È vero che dopo il parto, molte donne hanno un calo dell’umore: un momento sono felici e un minuto dopo iniziano a piangere. Possono sentirsi un po’ depresse, faticano a concentrarsi, perdono l’appetito o non riescono a dormire neanche quando il bimbo riposa. Questi sintomi iniziano qualche giorno dopo e possono durare per qualche tempo. Per definire questa malinconia che normalmente è superata in pochi giorni, oggi si parla di baby blues. «La funzione di questo turbamento emotivo è quella di aiutare la donna a elaborare l’esperienza, favorire l’azione delle forze emotive che la portano a chiudersi in sé e stimolare la prolattina, l’ormone che presiede alla formazione del latte», afferma Sergio Maria Francardo, medico ed autore di Valore Alimentare.
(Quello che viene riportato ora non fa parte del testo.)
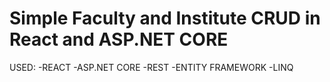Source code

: # Simple Faculty and Institute CRUD in React and ASP.NET CORE
USED:
-REACT
-ASP.NET CORE
-REST
-ENTITY FRAMEWORK
-LINQ
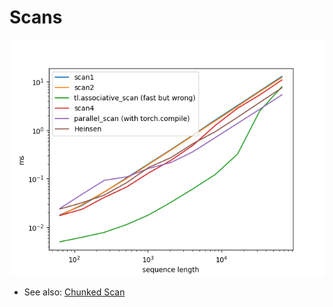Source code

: # Scans

![scan1.png](scan1.png)


- See also: [Chunked Scan](https://proger.github.io/posts/scan/chunk.html)
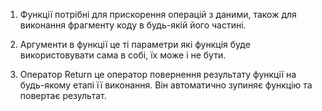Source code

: 1. Функції потрібні для прискорення операцій з даними, також для виконання фрагменту коду в будь-якій його частині.

2. Аргументи в функції це ті параметри які функція буде використовувати сама в собі, їх може і не бути.

3. Оператор Return це оператор повернення результату функції на будь-якому етапі її виконання. Він автоматично зупиняє функцію та повертає результат. 
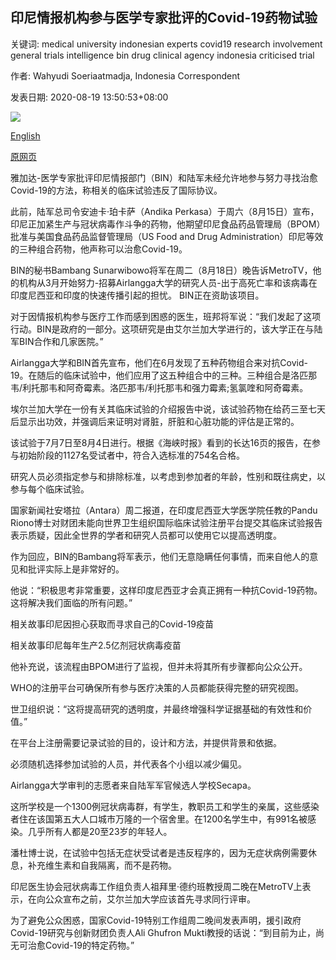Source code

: ## 印尼情报机构参与医学专家批评的Covid-19药物试验

关键词: medical university indonesian experts covid19 research involvement general trials intelligence bin drug clinical agency indonesia criticised trial

作者: Wahyudi Soeriaatmadja, Indonesia Correspondent

发表日期: 2020-08-19 13:50:53+08:00

![](https://www.straitstimes.com/sites/default/files/styles/x_large/public/articles/2020/08/19/eb_indonesian-intelligence.jpg?itok=EdgypEDw)

[English](Indonesian%20intelligence%20agency%20involvement%20in%20Covid-19%20drug%20trials%20criticised%20by%20medical%20experts.md)

[原网页](https://www.straitstimes.com/asia/se-asia/indonesian-intelligence-agency-involvement-in-covid-19-drug-trials-criticised-by)

雅加达-医学专家批评印尼情报部门（BIN）和陆军未经允许地参与努力寻找治愈Covid-19的方法，称相关的临床试验违反了国际协议。

此前，陆军总司令安迪卡·珀卡萨（Andika Perkasa）于周六（8月15日）宣布，印尼正加紧生产与冠状病毒作斗争的药物，他期望印尼食品药品管理局（BPOM）批准与美国食品药品监督管理局（US Food and Drug Administration）印尼等效的三种组合药物，他声称可以治愈Covid-19。

BIN的秘书Bambang Sunarwibowo将军在周二（8月18日）晚告诉MetroTV，他的机构从3月开始努力-招募Airlangga大学的研究人员-出于高死亡率和该病毒在印度尼西亚和印度的快速传播引起的担忧。 BIN正在资助该项目。

对于因情报机构参与医疗工作而感到困惑的医生，班邦将军说：“我们发起了这项行动。BIN是政府的一部分。这项研究是由艾尔兰加大学进行的，该大学正在与陆军BIN合作和几家医院。”

Airlangga大学和BIN首先宣布，他们在6月发现了五种药物组合来对抗Covid-19。在随后的临床试验中，他们应用了这五种组合中的三种。三种组合是洛匹那韦/利托那韦和阿奇霉素。洛匹那韦/利托那韦和强力霉素;氢氯喹和阿奇霉素。

埃尔兰加大学在一份有关其临床试验的介绍报告中说，该试验药物在给药三至七天后显示出功效，并强调后来证明对肾脏，肝脏和心脏功能的评估是正常的。

该试验于7月7日至8月4日进行。根据《海峡时报》看到的长达16页的报告，在参与初始阶段的1127名受试者中，符合入选标准的754名合格。

研究人员必须指定参与和排除标准，以考虑到参加者的年龄，性别和既往病史，以参与每个临床试验。

国家新闻社安塔拉（Antara）周二报道，在印度尼西亚大学医学院任教的Pandu Riono博士对财团未能向世界卫生组织国际临床试验注册平台提交其临床试验报告表示质疑，因此全世界的学者和研究人员都可以使用它以提高透明度。

作为回应，BIN的Bambang将军表示，他们无意隐瞒任何事情，而来自他人的意见和批评实际上是非常好的。

他说：“积极思考非常重要，这样印度尼西亚才会真正拥有一种抗Covid-19药物。这将解决我们面临的所有问题。”

相关故事印尼因担心获取而寻求自己的Covid-19疫苗

相关故事印尼每年生产2.5亿剂冠状病毒疫苗

他补充说，该流程由BPOM进行了监视，但并未将其所有步骤都向公众公开。

WHO的注册平台可确保所有参与医疗决策的人员都能获得完整的研究视图。

世卫组织说：“这将提高研究的透明度，并最终增强科学证据基础的有效性和价值。”

在平台上注册需要记录试验的目的，设计和方法，并提供背景和依据。

必须随机选择参加试验的人员，并代表各个小组以减少偏见。

Airlangga大学审判的志愿者来自陆军军官候选人学校Secapa。

这所学校是一个1300例冠状病毒群，有学生，教职员工和学生的亲属，这些感染者住在该国第五大人口城市万隆的一个宿舍里。在1200名学生中，有991名被感染。几乎所有人都是20至23岁的年轻人。

潘杜博士说，在试验中包括无症状受试者是违反程序的，因为无症状病例需要休息，补充维生素和自我隔离，而不是药物。

印尼医生协会冠状病毒工作组负责人祖拜里·德约班教授周二晚在MetroTV上表示，在向公众宣布之前，艾尔兰加大学应该首先寻求同行评审。

为了避免公众困惑，国家Covid-19特别工作组周二晚间发表声明，援引政府Covid-19研究与创新财团负责人Ali Ghufron Mukti教授的话说：“到目前为止，尚无可治愈Covid-19的特定药物。”
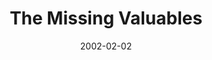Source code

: ---
layout: message
category: message
series: "Stuff Jesus Made Up"
title: "The Missing Valuables"
date: 2002-02-02
message_id: 296
---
La medicina naturale offre dei meravigliosi rimedi per aiutare la madre, dalla tisana per il latte a preparati di calcio organico, a rimedi specifici per sostenere le forze vitali e spirituali in questo passaggio, «ma aiutare significa soprattutto comprendere i veri bisogni della donna che va protetta e accompagnata in questo momento così particolare. È importante anche valorizzare insieme gli aspetti positivi, il desiderio di maternità accolto, il coraggio con cui si è affrontata la prova del parto». Il sostegno non è solo psicologico ma anche fisico e si esprime attraverso la preparazione di un cibo sano, nutriente e appetitoso.

Quando questi sintomi persistono e, a volte, si aggravano, si parla di depressione post partum, una vera e propria malattia che richiede l’aiuto di un medico. Si sono fatte diverse ipotesi sulle cause di questo disturbo, da quelle organiche (gli ormoni…) a quelle psicologiche (traumi infantili irrisolti, tensioni legate al fatto di diventare genitori, il mancato riconoscimento del proprio ruolo). Di fatto, una delle sensazioni prevalenti è quella di perdere il controllo e di non riuscire a cavarsela.